Before we can understand why Elo was never going to work on a match-up to match-up basis, and why my next idea has a much higher chance of success, we have to all get on the same page as to what it is that Elo is really doing. Elo affixes an easy to understand number onto a (hopefully) large sample of events as a means of expressing the probability of a win in the next game without having to think in terms of probabilities.  Here is the basic formula:

ELO
The answer to this one is never 42, so it's nothing too complex

Ra' refers to the altered Elo rating of any player, Ra is his rating before the game, K is an arbitrary weight that determines how much the rating can possibly change from game to game, Sa is the success rate of the player (1 for a W, 0.5 for a tie, and 0 for a loss), and Ea is the expected success rate given his initial rating and the rating of his opponent.  Seems simple enough, except that the final term must be found (all other terms are known except the new rating, after all), and it is found using a somewhat less simple formula:

Expected W% by Elo
Here's where I failed - let's see if you can spot it

Don't squint too hard at the equation, because it is simpler than it looks...it just takes this complex form because the creator needed a way to force the system to produce a ratings spread that is both easy to read and directly linked to the real odds of one player defeating another, which means he needed a final number between near-zero and near-one.  If the opponent has a higher rating than our original player, we surmise that the original man's odds of winning are less than 50%.  If the second player is a LOT better, we surmise that our guy is extremely unlikely to win.

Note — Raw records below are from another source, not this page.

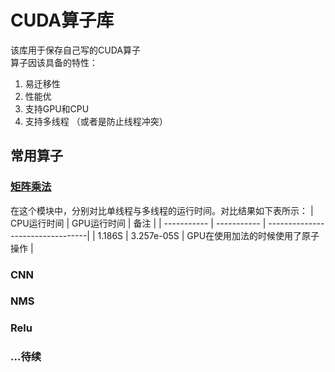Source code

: # CUDA算子库
该库用于保存自己写的CUDA算子 \
算子因该具备的特性： 
1. 易迁移性
2. 性能优
3. 支持GPU和CPU
4. 支持多线程 （或者是防止线程冲突）
   

## 常用算子

### [矩阵乘法](https://github.com/WuZhongQing/CUDA/tree/main/%E7%9F%A9%E9%98%B5%E4%B9%98%E6%B3%95%E5%AE%9E%E9%AA%8C)
在这个模块中，分别对比单线程与多线程的运行时间。对比结果如下表所示：
| CPU运行时间 | GPU运行时间 | 备注                             |
| ----------- | ----------- | ---------------------------------|
|  1.186S     |  3.257e-05S  | GPU在使用加法的时候使用了原子操作  |



### CNN

### NMS

### Relu

### ...待续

Now look at the number in the numerator at the far right - that's called the spread term, and it determines how far apart the ratings should land between two players if one of them beats the other 91% of the time (if Rb - Ra = 400, then Ea becomes 1 / (10^1 + 1) or 1/11 (0.909).  The spread term is, essentially, arbitrary and an aesthetic choice for the person creating the ratings system, but the .909 W% is real and has meaning.  I just didn't see it quickly enough to reject my own bad idea.

BASEBALL MATCH-UPS:

Here's the problem, in baseball terms:

Batter A faces Pitcher B.  Both players are major leaguers and this is a big league game.  Do there exist any two players you could possibly imagine who could face each other and the odds of one of them producing or preventing more runs than expected in that situation are truly 91%?  Or...to put it more simply...is there any player match-up where you would expect the hitter to get on base at a .909 clip ---- or a .091 clip?  Other than some pitchers batting, perhaps?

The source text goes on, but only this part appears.